For kids like Trudy Lightstone, though, nothing can take the shine off Christmas. Well, almost nothing: mom Linda and dad Jason are separated, but putting on a good face for the annual family gathering.
This would be a lot easier if the rest of the Lightstones weren’t completely hideous.
Grandma Gertrude (Beverly D’Angelo) swears like a sailor, but has millions stashed in the basement vault. Sister Edi will do anything to get her hands on the cash, aided by her binfluencer son and z-lister boyfriend. Meanwhile, Jason dreams of ditching his mother and getting his family back on track.
Sadly, no one’s getting what they want this year. The team Gertrude hires to cater the family gathering are actually violent criminals hell bent on pulling off a heist. But as leader “Scrooge” (John Leguizamo) fires the starting pistol, one guest slips in under the radar. It’s Santa Claus. And he’s pissed.
“Pissed” means drunk in the UK, and angry elsewhere. Either works for Violent Night’s non-traditional take on Father Christmas.
Santa’s a bad ass
While we’re busy arguing over whether Die Hard is a Christmas movie, Violent Night’s mic drop is a strangely familiar story about a Christmas heist and a hero in a dirty vest (it’s Die Hard, folks).
So yep, there are punchy one-liners, and enough bloodshed to make John McClane look like John Lennon. Then, half-way through, Santa Claus turns into a Norse god. If nothing else, it’s incredible value for money.
Violent Night’s homage to Home Alone makes more sense. When button-nosed Trudy announces she watched the film last night, we all know what’s coming.
When the plot finally delivers its real-deal booby traps and prat falls, it’s everything you could hope for and more. It’s just a shame we have to sit through the first two acts to get there.
Violent Night’s premise couldn’t be simpler: it’s Christmas, and Santa’s a bad ass. What it doesn’t need – yet has in spades – is lots of dialogue about broken childhoods and how the sun’ll come out tomorrow. Worse, these chats happen before, during and sometimes instead of the action.
There’s a criminally wasted baby Jesus
The violence, while often dazzling and black-humoured, isn’t nearly as inventive as it could be.
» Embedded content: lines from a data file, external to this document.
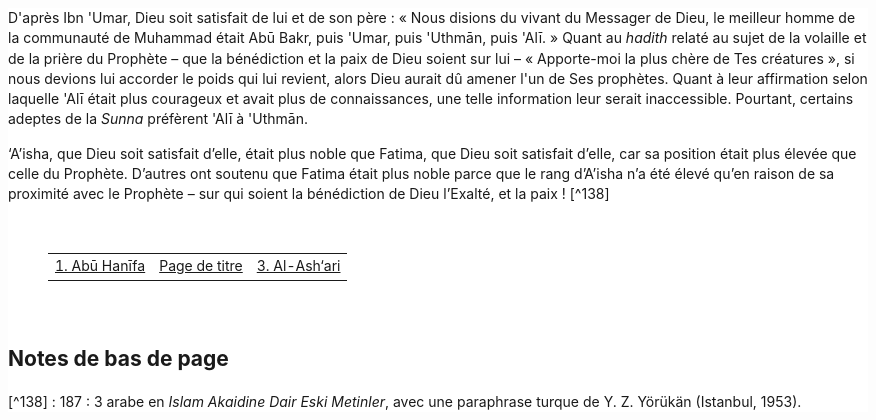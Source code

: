D'après Ibn 'Umar, Dieu soit satisfait de lui et de son père : « Nous disions du vivant du Messager de Dieu, le meilleur homme de la communauté de Muhammad était Abū Bakr, puis 'Umar, puis 'Uthmān, puis 'Alī. » Quant au _hadith_ relaté au sujet de la volaille et de la prière du Prophète – que la bénédiction et la paix de Dieu soient sur lui – « Apporte-moi la plus chère de Tes créatures », si nous devions lui accorder le poids qui lui revient, alors Dieu aurait dû amener l'un de Ses prophètes. Quant à leur affirmation selon laquelle 'Alī était plus courageux et avait plus de connaissances, une telle information leur serait inaccessible. Pourtant, certains adeptes de la _Sunna_ préfèrent 'Alī à 'Uthmān.

‘A’isha, que Dieu soit satisfait d’elle, était plus noble que Fatima, que Dieu soit satisfait d’elle, car sa position était plus élevée que celle du Prophète. D’autres ont soutenu que Fatima était plus noble parce que le rang d’A’isha n’a été élevé qu’en raison de sa proximité avec le Prophète – sur qui soient la bénédiction de Dieu l’Exalté, et la paix ! [^138]

<br>

<figure class="table chapter-navigator">
  <table>
    <tbody>
      <tr>
        <td>
        <a href="/fr/book/Islam/Islam/5_1">
          <span class="mdi mdi-arrow-left-drop-circle"></span><span class="pl-2">1. Abū Hanīfa</span>
        </a>
        </td>
        <td>
        <a href="/fr/book/Islam/Islam">
          <span class="mdi mdi-book-open-variant"></span><span class="pl-2">Page de titre</span>
        </a>
        </td>
        <td>
        <a href="/fr/book/Islam/Islam/5_3">
          <span class="pr-2">3. Al-Ash‘ari</span><span class="mdi mdi-arrow-right-drop-circle"></span>
        </a>
        </td>
      </tr>
    </tbody>
  </table>
</figure>

<br>

## Notes de bas de page

[^138] : 187 : 3 arabe en _Islam Akaidine Dair Eski Metinler_, avec une paraphrase turque de Y. Z. Yörükän (Istanbul, 1953).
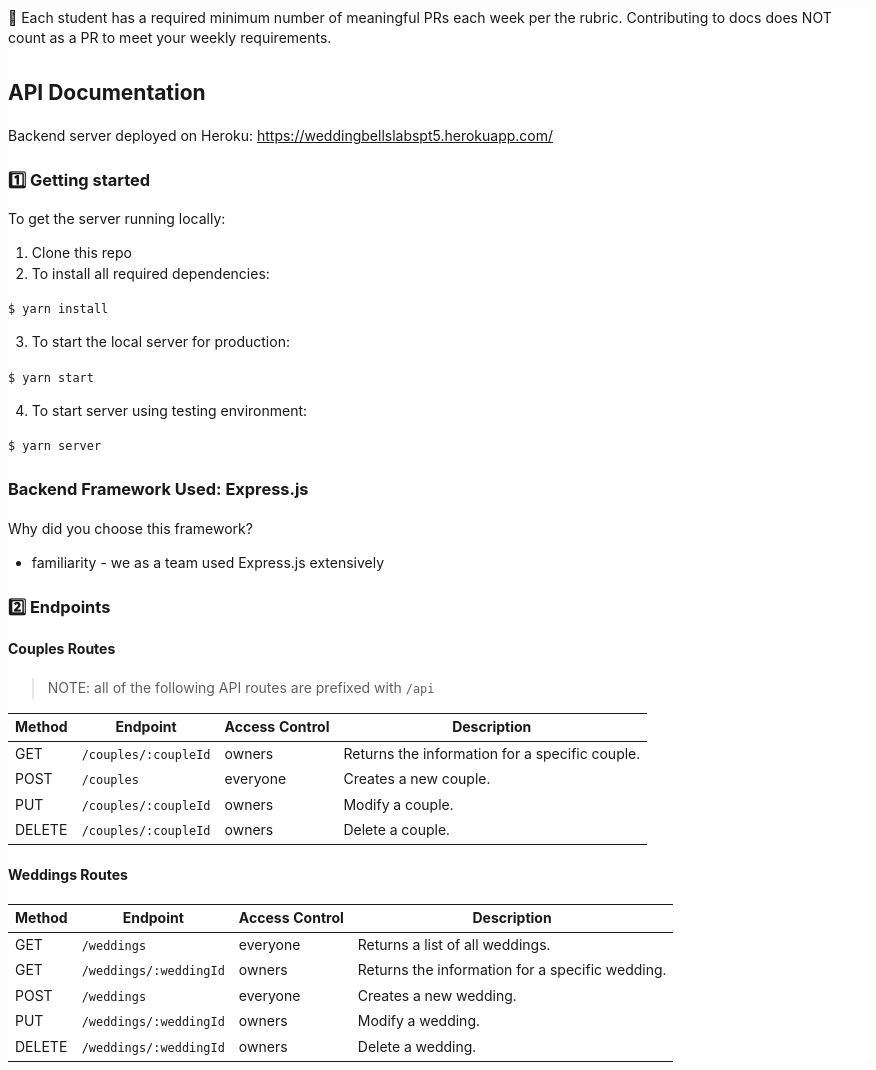🚫 Each student has a required minimum number of meaningful PRs each week per the rubric. Contributing to docs does NOT count as a PR to meet your weekly requirements.

## API Documentation

Backend server deployed on Heroku: https://weddingbellslabspt5.herokuapp.com/

### 1️⃣ Getting started

To get the server running locally:

1. Clone this repo
2. To install all required dependencies:

```sh
$ yarn install
```

3. To start the local server for production:

```sh
$ yarn start
```

4. To start server using testing environment:

```sh
$ yarn server
```

### Backend Framework Used: Express.js

Why did you choose this framework?

- familiarity - we as a team used Express.js extensively

### 2️⃣ Endpoints

#### Couples Routes

> NOTE: all of the following API routes are prefixed with `/api`

| Method | Endpoint             | Access Control | Description                                    |
| ------ | -------------------- | -------------- | ---------------------------------------------- |
| GET    | `/couples/:coupleId` | owners         | Returns the information for a specific couple. |
| POST   | `/couples`           | everyone       | Creates a new couple.                          |
| PUT    | `/couples/:coupleId` | owners         | Modify a couple.                               |
| DELETE | `/couples/:coupleId` | owners         | Delete a couple.                               |

#### Weddings Routes

| Method | Endpoint               | Access Control | Description                                     |
| ------ | ---------------------- | -------------- | ----------------------------------------------- |
| GET    | `/weddings`            | everyone       | Returns a list of all weddings.                 |
| GET    | `/weddings/:weddingId` | owners         | Returns the information for a specific wedding. |
| POST   | `/weddings`            | everyone       | Creates a new wedding.                          |
| PUT    | `/weddings/:weddingId` | owners         | Modify a wedding.                               |
| DELETE | `/weddings/:weddingId` | owners         | Delete a wedding.                               |
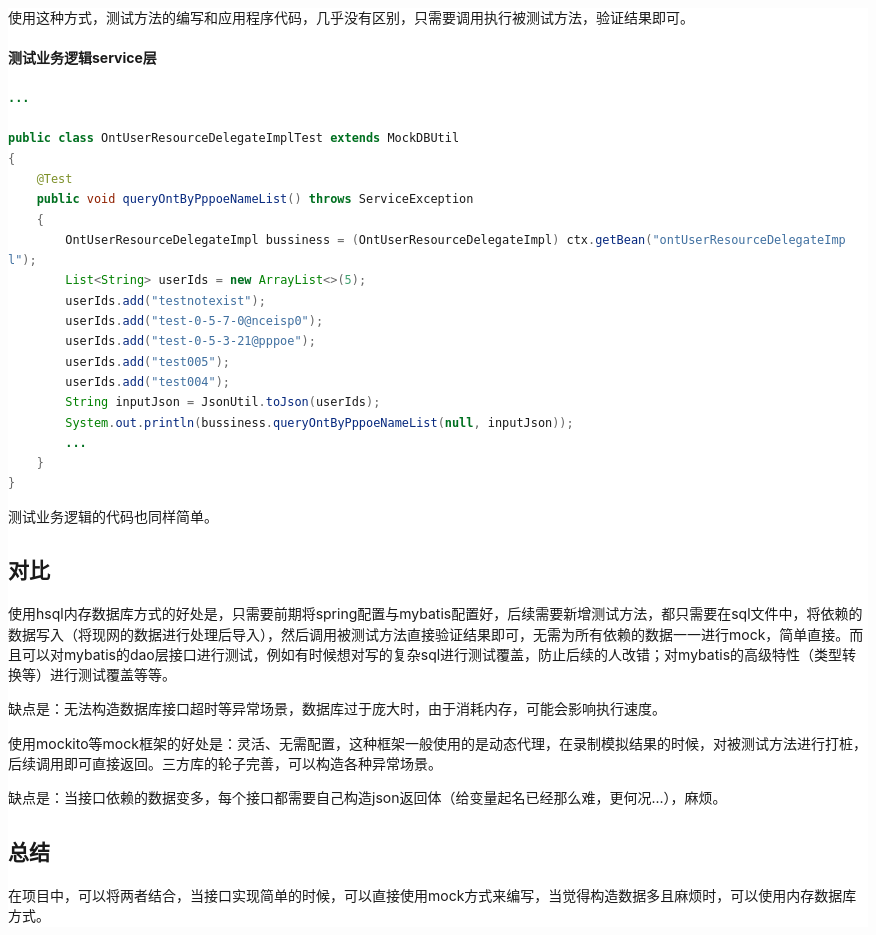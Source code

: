 使用这种方式，测试方法的编写和应用程序代码，几乎没有区别，只需要调用执行被测试方法，验证结果即可。



#### 测试业务逻辑service层

```java
...

public class OntUserResourceDelegateImplTest extends MockDBUtil
{
    @Test
    public void queryOntByPppoeNameList() throws ServiceException
    {
        OntUserResourceDelegateImpl bussiness = (OntUserResourceDelegateImpl) ctx.getBean("ontUserResourceDelegateImpl");
        List<String> userIds = new ArrayList<>(5);
        userIds.add("testnotexist");
        userIds.add("test-0-5-7-0@nceisp0");
        userIds.add("test-0-5-3-21@pppoe");
        userIds.add("test005");
        userIds.add("test004");
        String inputJson = JsonUtil.toJson(userIds);
        System.out.println(bussiness.queryOntByPppoeNameList(null, inputJson));
        ...
    }
}

```

测试业务逻辑的代码也同样简单。

## 对比

使用hsql内存数据库方式的好处是，只需要前期将spring配置与mybatis配置好，后续需要新增测试方法，都只需要在sql文件中，将依赖的数据写入（将现网的数据进行处理后导入），然后调用被测试方法直接验证结果即可，无需为所有依赖的数据一一进行mock，简单直接。而且可以对mybatis的dao层接口进行测试，例如有时候想对写的复杂sql进行测试覆盖，防止后续的人改错；对mybatis的高级特性（类型转换等）进行测试覆盖等等。

缺点是：无法构造数据库接口超时等异常场景，数据库过于庞大时，由于消耗内存，可能会影响执行速度。

使用mockito等mock框架的好处是：灵活、无需配置，这种框架一般使用的是动态代理，在录制模拟结果的时候，对被测试方法进行打桩，后续调用即可直接返回。三方库的轮子完善，可以构造各种异常场景。

缺点是：当接口依赖的数据变多，每个接口都需要自己构造json返回体（给变量起名已经那么难，更何况...），麻烦。



## 总结

在项目中，可以将两者结合，当接口实现简单的时候，可以直接使用mock方式来编写，当觉得构造数据多且麻烦时，可以使用内存数据库方式。

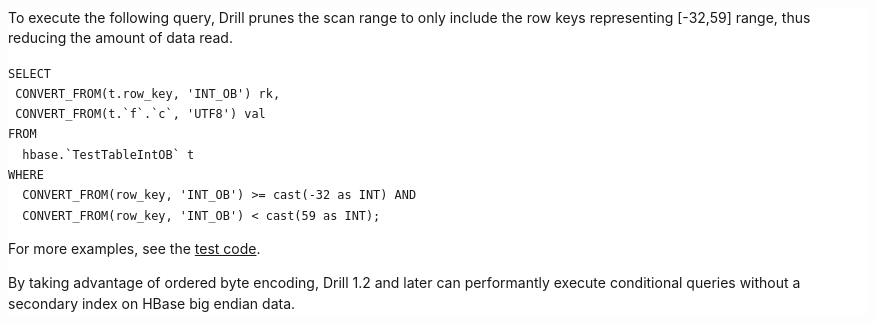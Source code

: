 To execute the following query, Drill prunes the scan range to only include the row keys representing [-32,59] range, thus reducing the amount of data read.

```text
SELECT
 CONVERT_FROM(t.row_key, 'INT_OB') rk,
 CONVERT_FROM(t.`f`.`c`, 'UTF8') val
FROM
  hbase.`TestTableIntOB` t
WHERE
  CONVERT_FROM(row_key, 'INT_OB') >= cast(-32 as INT) AND
  CONVERT_FROM(row_key, 'INT_OB') < cast(59 as INT);
```

For more examples, see the [test code](https://github.com/apache/drill/blob/95623912ebf348962fe8a8846c5f47c5fdcf2f78/contrib/storage-hbase/src/test/java/org/apache/drill/hbase/TestHBaseFilterPushDown.java).

By taking advantage of ordered byte encoding, Drill 1.2 and later can performantly execute conditional queries without a secondary index on HBase big endian data.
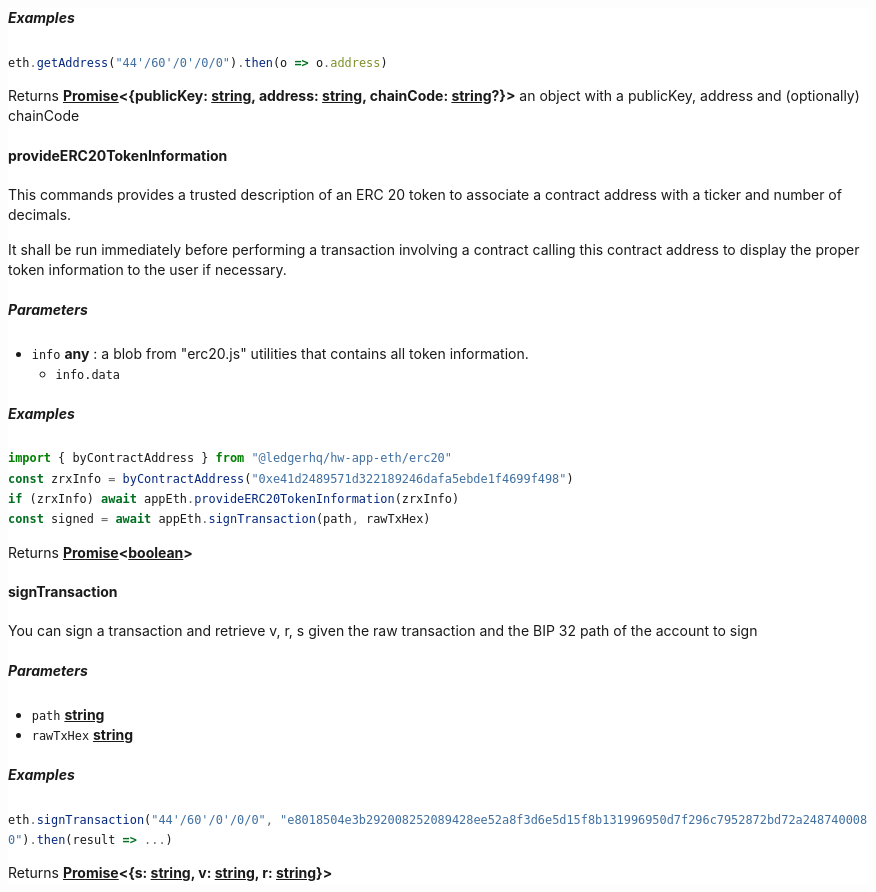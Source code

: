 ##### Examples

```javascript
eth.getAddress("44'/60'/0'/0/0").then(o => o.address)
```

Returns **[Promise](https://developer.mozilla.org/docs/Web/JavaScript/Reference/Global_Objects/Promise)&lt;{publicKey: [string](https://developer.mozilla.org/docs/Web/JavaScript/Reference/Global_Objects/String), address: [string](https://developer.mozilla.org/docs/Web/JavaScript/Reference/Global_Objects/String), chainCode: [string](https://developer.mozilla.org/docs/Web/JavaScript/Reference/Global_Objects/String)?}>** an object with a publicKey, address and (optionally) chainCode

#### provideERC20TokenInformation

This commands provides a trusted description of an ERC 20 token
to associate a contract address with a ticker and number of decimals.

It shall be run immediately before performing a transaction involving a contract
calling this contract address to display the proper token information to the user if necessary.

##### Parameters

-   `info` **any** : a blob from "erc20.js" utilities that contains all token information.
    -   `info.data`  

##### Examples

```javascript
import { byContractAddress } from "@ledgerhq/hw-app-eth/erc20"
const zrxInfo = byContractAddress("0xe41d2489571d322189246dafa5ebde1f4699f498")
if (zrxInfo) await appEth.provideERC20TokenInformation(zrxInfo)
const signed = await appEth.signTransaction(path, rawTxHex)
```

Returns **[Promise](https://developer.mozilla.org/docs/Web/JavaScript/Reference/Global_Objects/Promise)&lt;[boolean](https://developer.mozilla.org/docs/Web/JavaScript/Reference/Global_Objects/Boolean)>** 

#### signTransaction

You can sign a transaction and retrieve v, r, s given the raw transaction and the BIP 32 path of the account to sign

##### Parameters

-   `path` **[string](https://developer.mozilla.org/docs/Web/JavaScript/Reference/Global_Objects/String)** 
-   `rawTxHex` **[string](https://developer.mozilla.org/docs/Web/JavaScript/Reference/Global_Objects/String)** 

##### Examples

```javascript
eth.signTransaction("44'/60'/0'/0/0", "e8018504e3b292008252089428ee52a8f3d6e5d15f8b131996950d7f296c7952872bd72a2487400080").then(result => ...)
```

Returns **[Promise](https://developer.mozilla.org/docs/Web/JavaScript/Reference/Global_Objects/Promise)&lt;{s: [string](https://developer.mozilla.org/docs/Web/JavaScript/Reference/Global_Objects/String), v: [string](https://developer.mozilla.org/docs/Web/JavaScript/Reference/Global_Objects/String), r: [string](https://developer.mozilla.org/docs/Web/JavaScript/Reference/Global_Objects/String)}>** 
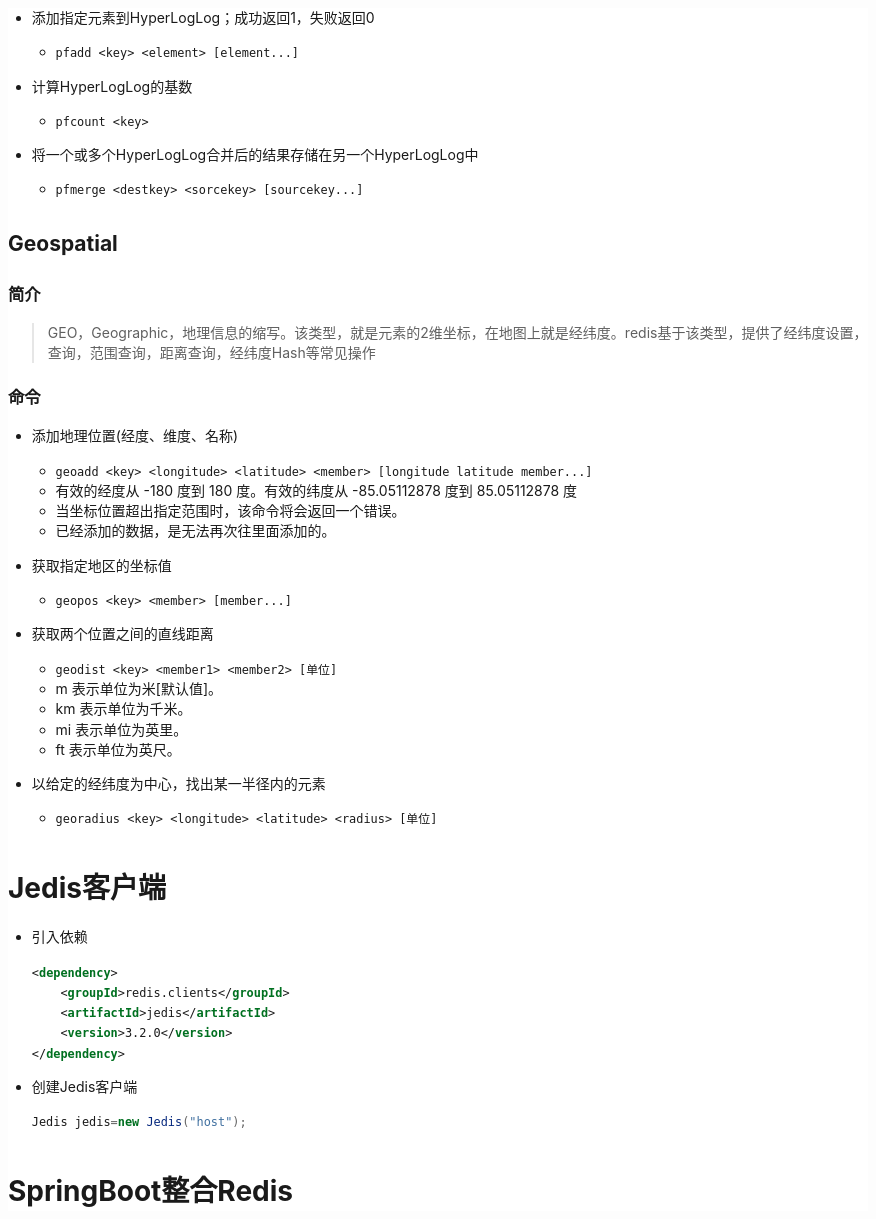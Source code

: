 * 添加指定元素到HyperLogLog；成功返回1，失败返回0
  * `pfadd <key> <element> [element...]`
* 计算HyperLogLog的基数
  * `pfcount <key>`

* 将一个或多个HyperLogLog合并后的结果存储在另一个HyperLogLog中
  * `pfmerge <destkey> <sorcekey> [sourcekey...]`

## Geospatial

### 简介

> GEO，Geographic，地理信息的缩写。该类型，就是元素的2维坐标，在地图上就是经纬度。redis基于该类型，提供了经纬度设置，查询，范围查询，距离查询，经纬度Hash等常见操作

### 命令

* 添加地理位置(经度、维度、名称)
  * `geoadd <key> <longitude> <latitude> <member> [longitude latitude member...]`
  * 有效的经度从 -180 度到 180 度。有效的纬度从 -85.05112878 度到 85.05112878 度
  * 当坐标位置超出指定范围时，该命令将会返回一个错误。
  * 已经添加的数据，是无法再次往里面添加的。
* 获取指定地区的坐标值
  * `geopos <key> <member> [member...]`
* 获取两个位置之间的直线距离
  * `geodist <key> <member1> <member2> [单位]`
  * m 表示单位为米[默认值]。
  * km 表示单位为千米。
  * mi 表示单位为英里。
  * ft 表示单位为英尺。

* 以给定的经纬度为中心，找出某一半径内的元素
  * `georadius <key> <longitude> <latitude> <radius> [单位]`

# Jedis客户端

* 引入依赖

  ```xml
  <dependency>
      <groupId>redis.clients</groupId>
      <artifactId>jedis</artifactId>
      <version>3.2.0</version>
  </dependency>
  ```

* 创建Jedis客户端

  ```java
  Jedis jedis=new Jedis("host");
  ```

# SpringBoot整合Redis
There’s a criminally wasted baby Jesus, for instance. Too many fight sequences also take place in the dark, or pan away too soon to stick the landing.
In the end, it’s hard not to remember we’ve seen this done before. That includes Shaun of the Dead for needle-drop fight scenes with zing, while Bullet Train set a high bar for hyper-violence in 2022. And yep, Die Hard.
Violent Night: this year’s Cocaine Bear?
Violent Night’s position in the film calendar feels fitting. It follows Bullet Train in the hyper-violence trend, but on a disarmingly oddball note. It’s also fever-dream disjointed enough to feel like a credible warm-up to 2023’s Cocaine Bear.
Does the film live up to its trailer? Well, it writes a couple of big cheques, but skips town before pay day. It delivers on gratuitous violence and enjoyably pantomime characters, yet at times it feels like watching an R-rated John Lewis Christmas ad.
The script is funniest when it goes wide-angle weird, but some ropy acting in tandem with annoying characters will have you wishing the guns would come earlier. Don’t hold your breath: this is one of those movies where everyone forgets guns can fire bullets when it helps the protagonist.
Essentially, Violent Night does to Father Christmas what Ted did for cuddly toys. The film’s running gag is the weirdness of having Santa Claus feed a bad guy to a lawn mower while screeching f-bombs. To be fair, there’s a lot of mileage in the gag; it’s just not a film with any one obvious audience.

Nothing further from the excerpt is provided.